Your instructions: Below are records; copy every line among them that contains the word "which".

The input:
--- START ---
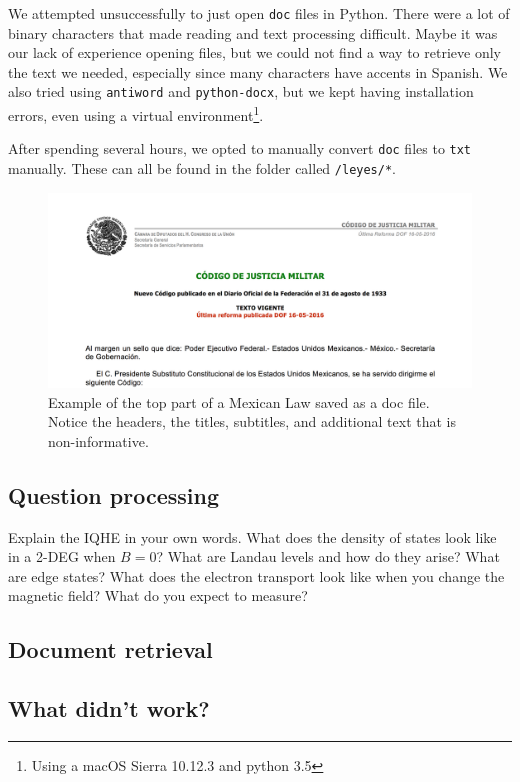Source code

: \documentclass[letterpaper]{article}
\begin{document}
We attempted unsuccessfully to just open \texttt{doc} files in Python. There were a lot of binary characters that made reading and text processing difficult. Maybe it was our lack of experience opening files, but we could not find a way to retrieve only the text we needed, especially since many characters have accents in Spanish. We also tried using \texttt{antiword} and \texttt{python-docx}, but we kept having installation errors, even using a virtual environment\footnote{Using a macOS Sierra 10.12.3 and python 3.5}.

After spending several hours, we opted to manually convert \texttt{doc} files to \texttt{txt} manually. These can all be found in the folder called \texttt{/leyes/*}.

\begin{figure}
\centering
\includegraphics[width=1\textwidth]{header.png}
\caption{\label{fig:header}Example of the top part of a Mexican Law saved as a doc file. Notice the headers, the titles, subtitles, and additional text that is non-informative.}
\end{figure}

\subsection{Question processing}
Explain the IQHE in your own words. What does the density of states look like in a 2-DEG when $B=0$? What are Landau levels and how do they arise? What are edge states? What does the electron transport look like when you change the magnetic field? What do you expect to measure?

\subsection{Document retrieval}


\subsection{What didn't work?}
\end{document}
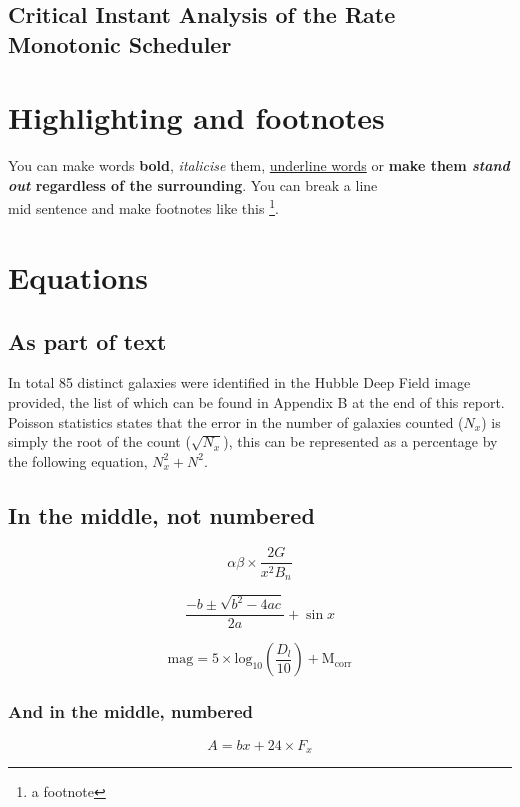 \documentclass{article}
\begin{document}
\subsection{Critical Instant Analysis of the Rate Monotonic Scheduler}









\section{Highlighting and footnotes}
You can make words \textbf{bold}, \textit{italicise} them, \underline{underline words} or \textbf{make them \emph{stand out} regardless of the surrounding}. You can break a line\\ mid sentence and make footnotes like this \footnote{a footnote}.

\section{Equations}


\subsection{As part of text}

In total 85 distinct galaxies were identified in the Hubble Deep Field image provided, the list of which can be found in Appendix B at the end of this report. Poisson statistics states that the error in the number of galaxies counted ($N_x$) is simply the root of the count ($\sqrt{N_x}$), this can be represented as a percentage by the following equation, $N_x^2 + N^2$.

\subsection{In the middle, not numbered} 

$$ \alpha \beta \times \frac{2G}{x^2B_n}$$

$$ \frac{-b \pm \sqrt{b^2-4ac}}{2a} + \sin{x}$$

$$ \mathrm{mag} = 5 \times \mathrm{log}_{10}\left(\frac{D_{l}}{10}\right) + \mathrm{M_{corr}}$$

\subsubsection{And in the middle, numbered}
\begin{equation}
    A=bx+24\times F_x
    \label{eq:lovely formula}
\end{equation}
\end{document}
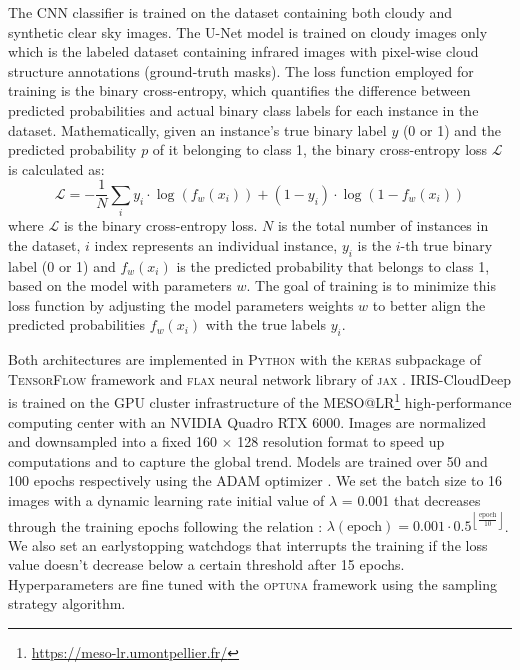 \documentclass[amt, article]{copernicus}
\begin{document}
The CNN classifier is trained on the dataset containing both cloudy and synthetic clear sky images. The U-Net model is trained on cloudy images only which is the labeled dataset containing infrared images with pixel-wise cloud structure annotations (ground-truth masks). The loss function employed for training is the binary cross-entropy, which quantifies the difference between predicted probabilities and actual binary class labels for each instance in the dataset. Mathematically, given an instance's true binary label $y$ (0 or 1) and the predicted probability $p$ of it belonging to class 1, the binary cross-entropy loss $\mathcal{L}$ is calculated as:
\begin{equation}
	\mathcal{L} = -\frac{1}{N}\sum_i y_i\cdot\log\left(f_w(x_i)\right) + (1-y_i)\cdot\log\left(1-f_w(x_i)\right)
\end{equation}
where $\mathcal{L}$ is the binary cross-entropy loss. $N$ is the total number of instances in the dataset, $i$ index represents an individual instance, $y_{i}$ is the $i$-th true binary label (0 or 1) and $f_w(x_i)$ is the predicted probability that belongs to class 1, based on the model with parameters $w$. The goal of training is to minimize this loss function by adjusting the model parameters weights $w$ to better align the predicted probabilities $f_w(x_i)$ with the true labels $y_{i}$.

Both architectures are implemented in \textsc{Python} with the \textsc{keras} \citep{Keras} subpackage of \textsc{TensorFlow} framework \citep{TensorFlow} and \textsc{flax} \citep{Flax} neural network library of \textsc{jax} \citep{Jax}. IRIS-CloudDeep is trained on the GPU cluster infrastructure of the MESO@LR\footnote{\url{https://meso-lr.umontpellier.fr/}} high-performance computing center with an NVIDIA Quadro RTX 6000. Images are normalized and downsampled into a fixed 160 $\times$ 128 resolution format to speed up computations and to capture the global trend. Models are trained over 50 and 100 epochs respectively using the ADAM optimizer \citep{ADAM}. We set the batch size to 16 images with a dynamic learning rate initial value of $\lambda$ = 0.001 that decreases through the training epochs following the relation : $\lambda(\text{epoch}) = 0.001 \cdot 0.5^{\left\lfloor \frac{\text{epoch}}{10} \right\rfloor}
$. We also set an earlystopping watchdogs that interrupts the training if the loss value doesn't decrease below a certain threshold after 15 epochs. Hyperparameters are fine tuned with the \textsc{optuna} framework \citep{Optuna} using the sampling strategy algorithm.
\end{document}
--- END ---
Solution below:
In total 85 distinct galaxies were identified in the Hubble Deep Field image provided, the list of which can be found in Appendix B at the end of this report. Poisson statistics states that the error in the number of galaxies counted ($N_x$) is simply the root of the count ($\sqrt{N_x}$), this can be represented as a percentage by the following equation, $N_x^2 + N^2$.
The CNN classifier is trained on the dataset containing both cloudy and synthetic clear sky images. The U-Net model is trained on cloudy images only which is the labeled dataset containing infrared images with pixel-wise cloud structure annotations (ground-truth masks). The loss function employed for training is the binary cross-entropy, which quantifies the difference between predicted probabilities and actual binary class labels for each instance in the dataset. Mathematically, given an instance's true binary label $y$ (0 or 1) and the predicted probability $p$ of it belonging to class 1, the binary cross-entropy loss $\mathcal{L}$ is calculated as:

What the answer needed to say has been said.